Gerechtshof Amsterdam, 03-12-2009, BK5868, 08/00330
Gerechtshof Amsterdam, 03-12-2009, BK5868, 08/00330
Gegevens
- Instantie
- Gerechtshof Amsterdam
- Datum uitspraak
- 3 december 2009
- Datum publicatie
- 16 december 2009
- Annotator
- ECLI
- ECLI:NL:GHAMS:2009:BK5868
- Zaaknummer
- 08/00330
Inhoudsindicatie
Belanghebbende heeft een kostenvergoeding verstrekt aan een werknemer. Nu deze kostenvergoeding niet vooraf of uiterlijk bij betaling naar aard en omvang is gespecificeerd, dient deze tot het belastbare loon te worden gerekend (hoger beroep ongegrond)
Uitspraak
GERECHTSHOF AMSTERDAM
kenmerk 08/00330
3 december 2009
uitspraak van de vierde meervoudige belastingkamer
op het hoger beroep van
X, gevestigd te Y, belanghebbende,
tegen de uitspraak in de zaak no. 07/2461 van de rechtbank Haarlem (hierna: de rechtbank) in het geding tussen
belanghebbende
en
de inspecteur van de Belastingdienst/Holland-Midden/kantoor Hoofddorp,
de inspecteur.
1. Ontstaan en loop van het geding
De inspecteur heeft met dagtekening 27 december 2005 aan belanghebbende voor het tijdvak 1 januari 2000 tot en met 31 december 2000 een naheffingsaanslag loonbelasting/premie volksverzekeringen (LB/PVV) opgelegd van € 2.178.
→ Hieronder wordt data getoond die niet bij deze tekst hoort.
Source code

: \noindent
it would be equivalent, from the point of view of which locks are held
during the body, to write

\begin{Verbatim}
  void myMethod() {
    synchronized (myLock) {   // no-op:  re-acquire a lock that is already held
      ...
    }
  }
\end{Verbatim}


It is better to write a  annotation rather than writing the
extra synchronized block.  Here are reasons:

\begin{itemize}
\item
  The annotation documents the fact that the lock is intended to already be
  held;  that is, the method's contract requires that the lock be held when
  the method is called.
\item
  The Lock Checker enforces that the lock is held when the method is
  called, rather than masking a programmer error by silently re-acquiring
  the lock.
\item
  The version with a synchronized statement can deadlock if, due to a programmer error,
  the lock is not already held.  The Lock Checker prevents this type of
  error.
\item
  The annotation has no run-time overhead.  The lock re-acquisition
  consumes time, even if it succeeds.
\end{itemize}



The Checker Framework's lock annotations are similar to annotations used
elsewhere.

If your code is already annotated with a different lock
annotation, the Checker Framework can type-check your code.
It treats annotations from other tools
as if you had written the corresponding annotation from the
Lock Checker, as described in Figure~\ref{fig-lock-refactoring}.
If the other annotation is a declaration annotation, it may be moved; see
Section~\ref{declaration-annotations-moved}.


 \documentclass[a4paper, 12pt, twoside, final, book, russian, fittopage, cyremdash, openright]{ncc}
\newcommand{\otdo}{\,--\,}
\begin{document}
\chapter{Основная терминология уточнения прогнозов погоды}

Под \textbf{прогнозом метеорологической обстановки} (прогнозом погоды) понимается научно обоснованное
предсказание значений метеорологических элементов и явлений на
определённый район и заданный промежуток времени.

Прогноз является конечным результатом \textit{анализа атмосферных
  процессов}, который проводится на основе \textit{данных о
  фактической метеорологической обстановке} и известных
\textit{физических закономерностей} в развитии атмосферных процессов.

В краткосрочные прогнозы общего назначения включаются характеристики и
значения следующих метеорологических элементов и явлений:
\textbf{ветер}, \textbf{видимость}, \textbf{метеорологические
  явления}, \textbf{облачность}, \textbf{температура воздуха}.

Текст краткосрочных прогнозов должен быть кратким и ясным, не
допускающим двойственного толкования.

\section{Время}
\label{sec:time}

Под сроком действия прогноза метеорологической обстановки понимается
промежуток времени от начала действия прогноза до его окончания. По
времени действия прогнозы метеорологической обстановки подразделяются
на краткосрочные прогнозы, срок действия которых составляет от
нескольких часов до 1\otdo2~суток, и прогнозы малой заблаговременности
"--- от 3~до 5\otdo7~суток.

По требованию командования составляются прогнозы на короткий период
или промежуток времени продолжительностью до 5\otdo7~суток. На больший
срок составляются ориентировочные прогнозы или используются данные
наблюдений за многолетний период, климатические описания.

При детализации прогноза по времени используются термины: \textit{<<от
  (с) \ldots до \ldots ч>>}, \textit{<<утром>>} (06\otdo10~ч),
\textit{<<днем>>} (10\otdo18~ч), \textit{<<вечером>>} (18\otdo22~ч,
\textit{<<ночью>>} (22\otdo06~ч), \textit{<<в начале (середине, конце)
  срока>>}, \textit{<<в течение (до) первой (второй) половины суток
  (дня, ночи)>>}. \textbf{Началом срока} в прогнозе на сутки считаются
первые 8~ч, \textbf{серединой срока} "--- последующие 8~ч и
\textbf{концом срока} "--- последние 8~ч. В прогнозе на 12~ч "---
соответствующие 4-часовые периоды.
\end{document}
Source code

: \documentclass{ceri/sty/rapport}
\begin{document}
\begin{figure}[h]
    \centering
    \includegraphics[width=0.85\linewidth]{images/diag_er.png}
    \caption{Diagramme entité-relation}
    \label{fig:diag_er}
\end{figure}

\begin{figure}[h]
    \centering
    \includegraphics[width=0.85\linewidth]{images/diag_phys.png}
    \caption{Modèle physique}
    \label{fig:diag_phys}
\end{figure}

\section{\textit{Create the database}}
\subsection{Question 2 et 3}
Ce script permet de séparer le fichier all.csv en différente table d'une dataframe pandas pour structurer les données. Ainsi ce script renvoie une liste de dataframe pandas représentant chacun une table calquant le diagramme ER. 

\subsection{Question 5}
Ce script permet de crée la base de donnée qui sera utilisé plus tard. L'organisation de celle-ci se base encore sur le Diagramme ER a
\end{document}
Na daartegen gemaakt bezwaar heeft de inspecteur bij uitspraak, gedagtekend 21 februari 2007, de aanslag gehandhaafd.
Bij uitspraak van 18 februari 2008, heeft de rechtbank het door belanghebbende ingestelde beroep ongegrond verklaard.
Het tegen deze uitspraak ingestelde hoger beroep is bij het Hof ingekomen op 25 maart 2008, aangevuld bij brief van 28 april 2008. De inspecteur heeft een verweerschrift ingediend.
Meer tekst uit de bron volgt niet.